An alternative form of testing an hypothesis regarding behavior change is a multiple baseline design. In this design steady-state data are gathered and then a change strategy is implemented sequentially in different settings in the patient's life. Staying with the estrangement example, after gathering the baseline data, the therapist could teach the spouse how to better interact so that the patient could learn to tact and mand. The patient could gather data about communications with the spouse and in another setting, such as with the patient's parents. We would expect improvement in one setting (with the spouse) but not the other (with the parents) because the intervention has only been implemented in the one setting with the spouse. The estrangement problem with the parents should remain at baseline. Next, the same intervention could be introduced to the parents, and now the estrangement should change in that setting. This logic can be applied to multiple settings; estrangement should change independently in each setting only when the treatment is implemented in that setting. This is a more elegant demonstration of control. In reality, some cross-communication could eventually occur which would lead to improvements in settings not yet targeted for intervention. However, multiple baseline designs are convenient and avoid the reversal problem described above.

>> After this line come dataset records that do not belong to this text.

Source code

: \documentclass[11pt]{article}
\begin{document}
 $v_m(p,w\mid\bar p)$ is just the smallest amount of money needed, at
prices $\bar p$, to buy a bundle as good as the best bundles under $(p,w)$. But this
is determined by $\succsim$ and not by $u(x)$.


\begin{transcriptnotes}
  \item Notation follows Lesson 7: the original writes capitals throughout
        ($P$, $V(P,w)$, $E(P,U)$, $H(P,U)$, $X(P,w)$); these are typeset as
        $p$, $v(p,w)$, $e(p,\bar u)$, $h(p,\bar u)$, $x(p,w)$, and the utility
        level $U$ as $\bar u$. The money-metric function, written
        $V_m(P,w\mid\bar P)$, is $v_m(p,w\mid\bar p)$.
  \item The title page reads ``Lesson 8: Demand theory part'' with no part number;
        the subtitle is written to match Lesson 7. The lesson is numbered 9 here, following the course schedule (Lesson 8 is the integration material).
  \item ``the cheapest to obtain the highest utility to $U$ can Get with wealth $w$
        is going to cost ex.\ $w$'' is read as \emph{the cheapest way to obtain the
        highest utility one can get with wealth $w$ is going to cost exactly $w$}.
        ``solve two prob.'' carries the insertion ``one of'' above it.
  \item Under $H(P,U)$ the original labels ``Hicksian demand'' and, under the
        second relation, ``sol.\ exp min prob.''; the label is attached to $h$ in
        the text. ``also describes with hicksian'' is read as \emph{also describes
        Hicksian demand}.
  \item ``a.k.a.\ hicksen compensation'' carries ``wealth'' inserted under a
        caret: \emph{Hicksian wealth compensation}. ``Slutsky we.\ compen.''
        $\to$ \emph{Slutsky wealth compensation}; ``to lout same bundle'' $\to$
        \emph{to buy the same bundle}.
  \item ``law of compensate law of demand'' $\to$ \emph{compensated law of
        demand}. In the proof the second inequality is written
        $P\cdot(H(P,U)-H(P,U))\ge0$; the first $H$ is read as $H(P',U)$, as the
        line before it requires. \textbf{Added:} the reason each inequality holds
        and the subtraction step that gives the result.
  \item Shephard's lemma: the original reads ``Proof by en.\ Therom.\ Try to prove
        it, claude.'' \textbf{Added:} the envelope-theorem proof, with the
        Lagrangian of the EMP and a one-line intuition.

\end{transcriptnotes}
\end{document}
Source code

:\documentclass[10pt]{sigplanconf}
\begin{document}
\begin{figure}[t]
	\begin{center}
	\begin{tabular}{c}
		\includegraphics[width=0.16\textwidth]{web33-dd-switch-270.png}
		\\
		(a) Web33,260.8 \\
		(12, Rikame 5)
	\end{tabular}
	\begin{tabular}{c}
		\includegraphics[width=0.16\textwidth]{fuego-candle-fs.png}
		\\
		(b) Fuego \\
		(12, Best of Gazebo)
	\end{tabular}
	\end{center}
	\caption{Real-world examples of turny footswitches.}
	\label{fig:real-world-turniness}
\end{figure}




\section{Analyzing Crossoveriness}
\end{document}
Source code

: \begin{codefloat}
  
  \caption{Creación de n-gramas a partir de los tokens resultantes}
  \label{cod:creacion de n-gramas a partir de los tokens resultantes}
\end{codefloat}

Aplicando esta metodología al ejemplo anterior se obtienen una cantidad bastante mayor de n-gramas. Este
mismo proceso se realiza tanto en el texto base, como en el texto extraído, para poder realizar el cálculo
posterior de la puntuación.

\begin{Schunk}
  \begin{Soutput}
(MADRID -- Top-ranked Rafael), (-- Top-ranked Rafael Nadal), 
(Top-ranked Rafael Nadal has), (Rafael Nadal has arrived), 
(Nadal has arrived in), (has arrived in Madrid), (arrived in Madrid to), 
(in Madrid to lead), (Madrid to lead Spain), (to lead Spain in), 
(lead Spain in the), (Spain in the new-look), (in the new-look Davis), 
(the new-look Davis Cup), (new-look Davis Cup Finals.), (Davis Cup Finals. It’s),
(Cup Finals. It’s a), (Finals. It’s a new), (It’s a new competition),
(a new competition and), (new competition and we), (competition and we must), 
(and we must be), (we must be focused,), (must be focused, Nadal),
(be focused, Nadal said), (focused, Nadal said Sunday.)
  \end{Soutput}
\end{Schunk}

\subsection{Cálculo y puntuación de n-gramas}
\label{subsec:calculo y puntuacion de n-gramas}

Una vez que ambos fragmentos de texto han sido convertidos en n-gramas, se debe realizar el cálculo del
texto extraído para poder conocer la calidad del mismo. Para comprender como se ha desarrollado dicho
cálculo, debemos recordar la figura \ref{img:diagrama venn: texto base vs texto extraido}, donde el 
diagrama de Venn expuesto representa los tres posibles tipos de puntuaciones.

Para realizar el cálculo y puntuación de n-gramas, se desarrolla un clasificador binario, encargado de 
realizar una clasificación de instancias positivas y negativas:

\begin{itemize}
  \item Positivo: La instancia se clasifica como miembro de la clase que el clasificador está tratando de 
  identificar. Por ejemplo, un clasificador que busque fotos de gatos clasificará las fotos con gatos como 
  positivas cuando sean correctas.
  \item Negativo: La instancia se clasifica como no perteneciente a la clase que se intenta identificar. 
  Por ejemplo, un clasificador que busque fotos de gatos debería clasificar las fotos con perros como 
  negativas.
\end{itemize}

One other design that is very convenient and natural to use is the alternating treatment design. This type of design can be used within a single session or across multiple sessions to gather evidence about the utility of a hypothesized functional relationship. In this design the therapist uses one type of intervention in one session and a different type in another session. If the therapist is gathering some kind of clinically relevant data, he or she can do a simple comparison of how the patient responds to each intervention. If there are no differences in how the patient responds, there is no evidence that the change in therapy procedure works, though the reasons for the failure could be complicated to interpret.

Employing these simple designs to test a functional analysis is useful because functional analyses are dynamic, often starting out incomplete and becoming more refined as data are gathered. As cautioned above, a functional relationship is limited in the domains it can influence and is limited in the time it is useful. Once one clinical problem is resolved, another may emerge that requires a whole new analysis. It is this idiographic procedure that can produce individualized treatment plans that can greatly supplement the evidenced-based treatment of individuals with PTSD.